Frequently asked questions
Does this run the real Stylus or Sass compiler?
No. It performs a best-effort line-by-line syntactic rewrite that adds braces, semicolons and colons and maps variables and mixins. It does not compile or evaluate the code, so always review the result.
Which Stylus features may not convert correctly?
Advanced features like transparent mixins, hash/object maps, @block, property lookups, complex interpolation and Stylus-specific operators are not fully translated and may need manual fixes.
Is my data uploaded anywhere?
No — this tool runs entirely in your browser. Your input never leaves your device and it works offline once loaded.
Is it free?
Yes, completely free with no sign-up and no limits.
People also ask
What is the difference between Stylus and SCSS syntax?
Stylus is largely whitespace-significant: it lets you omit braces, colons, and semicolons and infers structure from indentation. SCSS keeps CSS-like syntax with mandatory braces around blocks, colons between property and value, and semicolons ending declarations, so converting between them is mostly about adding or removing that punctuation.
Can I convert Stylus to SCSS without installing anything?
Yes. This is a browser-based tool that runs as client-side JavaScript, so you paste your Stylus, click Convert, and copy the SCSS output without installing a compiler or any Node packages.
Why does Sass use SCSS instead of Stylus?
SCSS is a superset of CSS, meaning any valid CSS is also valid SCSS, which lowers the learning curve and eases incremental adoption. Sass is also more widely supported by tooling and build pipelines today, while Stylus is comparatively less actively maintained, which is a common reason teams migrate.
How are Stylus mixins converted to SCSS?
A Stylus mixin definition written with a name and parenthesized parameters is rewritten to an @mixin block, and a call to that mixin becomes an @include statement. Stylus also supports transparent mixins that look like property assignments, and those are not detected, so they need manual conversion.

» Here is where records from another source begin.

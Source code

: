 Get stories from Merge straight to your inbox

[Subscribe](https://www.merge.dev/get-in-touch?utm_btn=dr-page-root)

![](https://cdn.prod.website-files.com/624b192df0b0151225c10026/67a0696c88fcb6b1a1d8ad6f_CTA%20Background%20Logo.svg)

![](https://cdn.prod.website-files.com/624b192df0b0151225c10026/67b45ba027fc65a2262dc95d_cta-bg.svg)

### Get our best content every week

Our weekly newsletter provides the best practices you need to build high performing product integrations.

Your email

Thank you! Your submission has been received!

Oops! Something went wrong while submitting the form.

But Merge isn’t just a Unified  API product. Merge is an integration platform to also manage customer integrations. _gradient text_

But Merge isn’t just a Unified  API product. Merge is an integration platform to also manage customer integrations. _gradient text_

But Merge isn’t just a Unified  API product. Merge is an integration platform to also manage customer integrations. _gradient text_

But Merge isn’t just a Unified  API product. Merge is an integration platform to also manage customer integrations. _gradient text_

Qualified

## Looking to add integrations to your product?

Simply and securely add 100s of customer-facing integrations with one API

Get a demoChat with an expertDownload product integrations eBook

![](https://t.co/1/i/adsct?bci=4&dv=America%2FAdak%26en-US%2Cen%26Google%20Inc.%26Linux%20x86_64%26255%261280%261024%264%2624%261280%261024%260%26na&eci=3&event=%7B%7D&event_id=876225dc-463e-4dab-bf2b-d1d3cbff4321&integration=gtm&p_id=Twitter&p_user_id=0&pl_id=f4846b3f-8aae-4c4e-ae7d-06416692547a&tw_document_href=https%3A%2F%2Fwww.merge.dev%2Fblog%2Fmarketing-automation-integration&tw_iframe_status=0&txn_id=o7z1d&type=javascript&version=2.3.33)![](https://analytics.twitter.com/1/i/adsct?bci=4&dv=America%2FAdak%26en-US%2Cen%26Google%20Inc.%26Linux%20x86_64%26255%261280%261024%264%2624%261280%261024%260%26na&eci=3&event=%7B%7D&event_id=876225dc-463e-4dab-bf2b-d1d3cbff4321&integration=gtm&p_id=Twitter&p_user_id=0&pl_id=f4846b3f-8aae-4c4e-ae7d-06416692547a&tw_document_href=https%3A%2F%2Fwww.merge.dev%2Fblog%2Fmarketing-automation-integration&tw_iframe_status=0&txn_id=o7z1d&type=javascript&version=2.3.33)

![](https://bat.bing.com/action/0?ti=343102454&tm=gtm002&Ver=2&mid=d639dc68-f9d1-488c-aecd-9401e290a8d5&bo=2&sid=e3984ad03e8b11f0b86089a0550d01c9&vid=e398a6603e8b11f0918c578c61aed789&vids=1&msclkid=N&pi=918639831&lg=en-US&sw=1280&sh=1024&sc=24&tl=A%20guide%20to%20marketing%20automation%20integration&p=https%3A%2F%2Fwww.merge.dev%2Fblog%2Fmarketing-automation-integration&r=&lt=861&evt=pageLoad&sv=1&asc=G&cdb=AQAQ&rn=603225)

Does this converter handle nested selectors?
Yes. It reads the indentation of each line to decide where to open and close braces, so nested selectors and their child declarations are wrapped in the correct SCSS blocks. Mixed tabs and inconsistent indentation can throw off nesting, so keep the input indentation uniform.

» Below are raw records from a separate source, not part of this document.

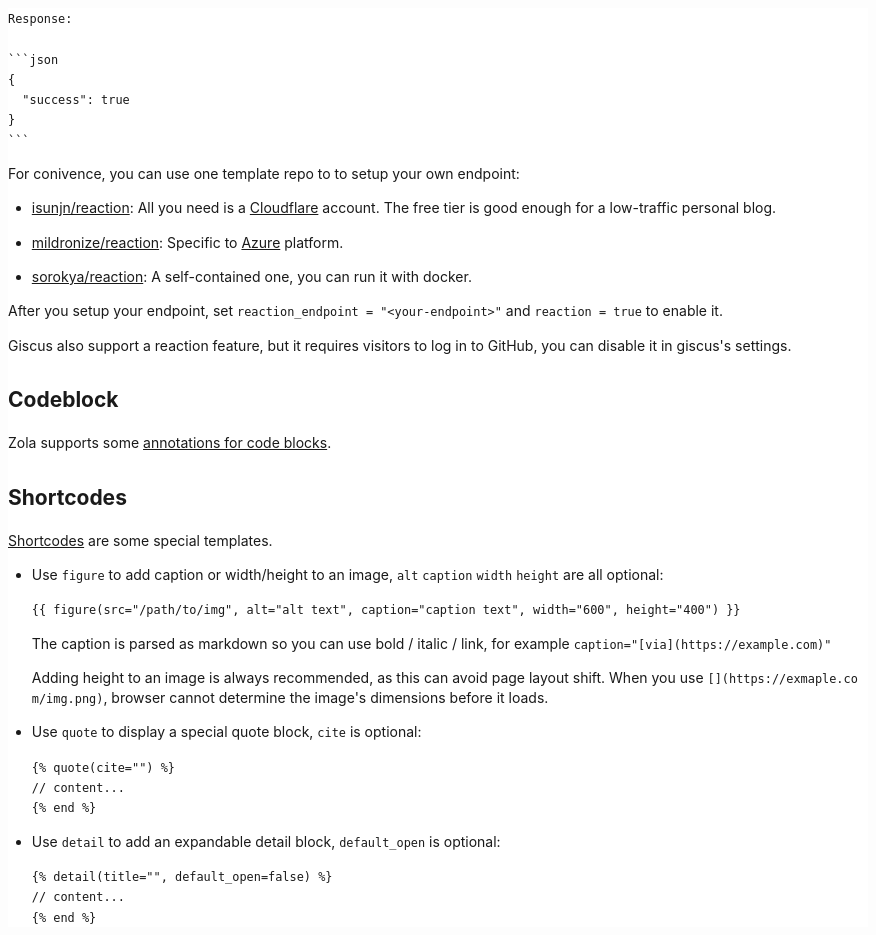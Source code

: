    Response:

    ```json
    {
      "success": true
    }
    ```

For conivence, you can use one template repo to to setup your own endpoint:

-  [isunjn/reaction](https://github.com/isunjn/reaction): All you need is a [Cloudflare](https://cloudflare.com) account. The free tier is good enough for a low-traffic personal blog.

- [mildronize/reaction](https://github.com/mildronize/reaction): Specific to [Azure](https://azure.microsoft.com/) platform.
- [sorokya/reaction](https://github.com/sorokya/reaction): A self-contained one, you can run it with docker.

After you setup your endpoint, set `reaction_endpoint = "<your-endpoint>"` and `reaction = true` to enable it.

Giscus also support a reaction feature, but it requires visitors to log in to GitHub, you can disable it in giscus's settings.

## Codeblock

Zola supports some [annotations for code blocks](https://www.getzola.org/documentation/content/syntax-highlighting/#annotations).

## Shortcodes

[Shortcodes](https://www.getzola.org/documentation/content/shortcodes/) are some special templates.

- Use `figure` to add caption or width/height to an image, `alt` `caption` `width` `height` are all optional:

  ```md
  {{ figure(src="/path/to/img", alt="alt text", caption="caption text", width="600", height="400") }}
  ```

  The caption is parsed as markdown so you can use bold / italic / link, for example `caption="[via](https://example.com)"`

  Adding height to an image is always recommended, as this can avoid page layout shift. When you use `[](https://exmaple.com/img.png)`, browser cannot determine the image's dimensions before it loads.

- Use `quote` to display a special quote block, `cite` is optional:

  ```md
  {% quote(cite="") %}
  // content...
  {% end %}
  ```

- Use `detail` to add an expandable detail block, `default_open` is optional:

  ```md
  {% detail(title="", default_open=false) %}
  // content...
  {% end %}
  ```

Is the converted SCSS guaranteed to compile?
No. The conversion is a syntactic rewrite that does not run a compiler, so the output should be treated as a starting point and validated by compiling it with a real Sass toolchain before use.
Can I convert SCSS back to Stylus with this tool?
No, this tool only goes one direction, from Stylus to SCSS. For the reverse you would need a different converter, and round-tripping styles between preprocessors generally loses formatting and any features without an exact equivalent.
Does converting Stylus to SCSS change how my styles render?
The goal is to preserve the same compiled CSS output, since both are just preprocessor syntaxes for the same end result. In practice, features that do not translate cleanly can alter or break the output, which is why reviewing and compiling the result is important.